Я полюбил Чехова, однако, и ранее встречи с ним. В 1889 году, 22 лет, только что женившись и объездив Кавказ, душевно истерзанный, истомленный и понявший, что сделана какая-то, как казалось мне, непоправимая жизненная ошибка, я вернулся в родную деревушку Шуйского уезда, Владимирской губернии, и в расцветном мае предался страстному изучению в подлиннике поэзии Гёте и особливо Гейне. Злополучная судьба Гейне и блестящая, полная равновесия судьба Гёте мне казались взаимно дополняющими одна другую и как-то несказанно-таинственно изъясняющими мне, чуть-чуть начинающему поэту, судьбу писателя как писателя. Кто-то из знакомых подарил мне книжку Чехова "В сумерках". Я начал читать эту книгу с недоверием, но тотчас же отодвинулись от меня и Гейне и Гёте. Я читал ее медленно, не желая испортить впечатления торопливостью. Она меня поразила. А один маленький рассказ - чуть ли он не называется "Колдунья" или "Ведьма",- вызвал в душе моей художественный трепет, который я и сейчас, вспоминая, чувствую,- жуть от женщины, чарою которой неудержимо привлечен.
Я что-то читал еще тогда Чехова. Но мне не полюбилось это. А потом моя внутренняя жизнь совсем отбросила меня от желания читать его. Во мне самом было столько тоски и угнетенности, что каждая страница Чехова была не противоядием, а увеличением душевной отравленности. Полоса отчаяния привела к исканию смерти. Смерть показала свой лик и ушла. А из предельного отчаяния вырос такой взрыв радости, возник такой расцвет воли к жизни, к творчеству, к счастью, такая воля к воле, что чеховское творчество навсегда стало мне чуждым. Однако не он сам. Тонкая верность его художественной кисти всегда чувствовалась и очаровывала. И скоро я с Чеховым встретился. Но опять только в области художественно-словесной. В 1893 году, летом, я был в Скандинавии - в Швеции, в Норвегии, в Дании. Во время этого путешествия я написал, между прочим, весьма меня прославившее стихотворение "Чайка". Я позволю себе припомнить его здесь.
Чайка
Чайка, серая чайка, с печальными криками носится
Над холодной пучиной морской,
И откуда примчалась? Зачем? Почему ее жалобы
Так полны безграничной тоской?
Бесконечная даль. Неприветное небо нахмурилось.

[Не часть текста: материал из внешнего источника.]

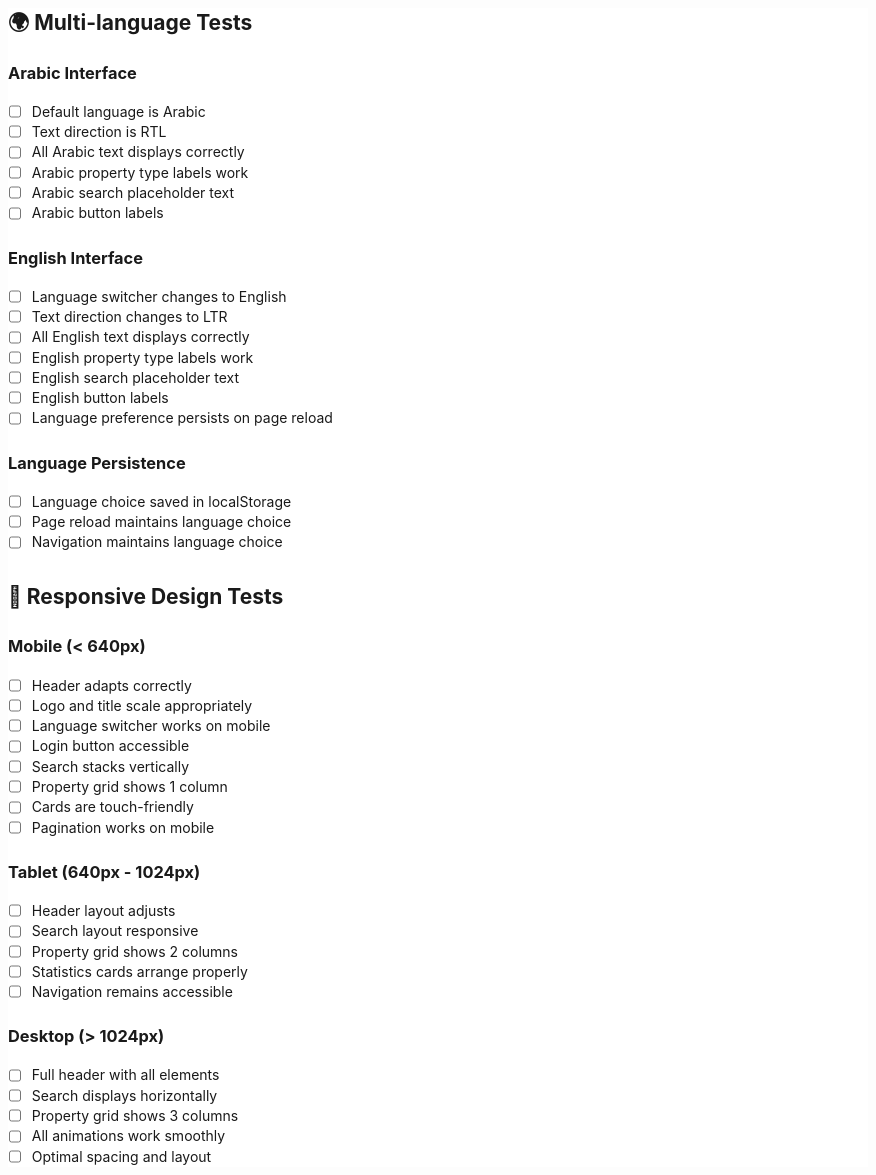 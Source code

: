 ## 🌍 **Multi-language Tests**

### **Arabic Interface**
- [ ] Default language is Arabic
- [ ] Text direction is RTL
- [ ] All Arabic text displays correctly
- [ ] Arabic property type labels work
- [ ] Arabic search placeholder text
- [ ] Arabic button labels

### **English Interface**  
- [ ] Language switcher changes to English
- [ ] Text direction changes to LTR
- [ ] All English text displays correctly
- [ ] English property type labels work
- [ ] English search placeholder text
- [ ] English button labels
- [ ] Language preference persists on page reload

### **Language Persistence**
- [ ] Language choice saved in localStorage
- [ ] Page reload maintains language choice
- [ ] Navigation maintains language choice

## 📱 **Responsive Design Tests**

### **Mobile (< 640px)**
- [ ] Header adapts correctly
- [ ] Logo and title scale appropriately
- [ ] Language switcher works on mobile
- [ ] Login button accessible
- [ ] Search stacks vertically
- [ ] Property grid shows 1 column
- [ ] Cards are touch-friendly
- [ ] Pagination works on mobile

### **Tablet (640px - 1024px)**
- [ ] Header layout adjusts
- [ ] Search layout responsive
- [ ] Property grid shows 2 columns
- [ ] Statistics cards arrange properly
- [ ] Navigation remains accessible

### **Desktop (> 1024px)**
- [ ] Full header with all elements
- [ ] Search displays horizontally
- [ ] Property grid shows 3 columns
- [ ] All animations work smoothly
- [ ] Optimal spacing and layout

Закурчавилась пена седая на гребне волны.
Плачет северный ветер, и чайка рыдает, безумная,
Бесприютная чайка из дальней страны.
Я прошу знающих вспомнить, когда была написана "Чайка" Чехова, а тех, кто жил в 90-х годах прошлого века в Москве, прошу припомнить, как часто две "Чайки" сопоставлялись и в жизни, и в печати.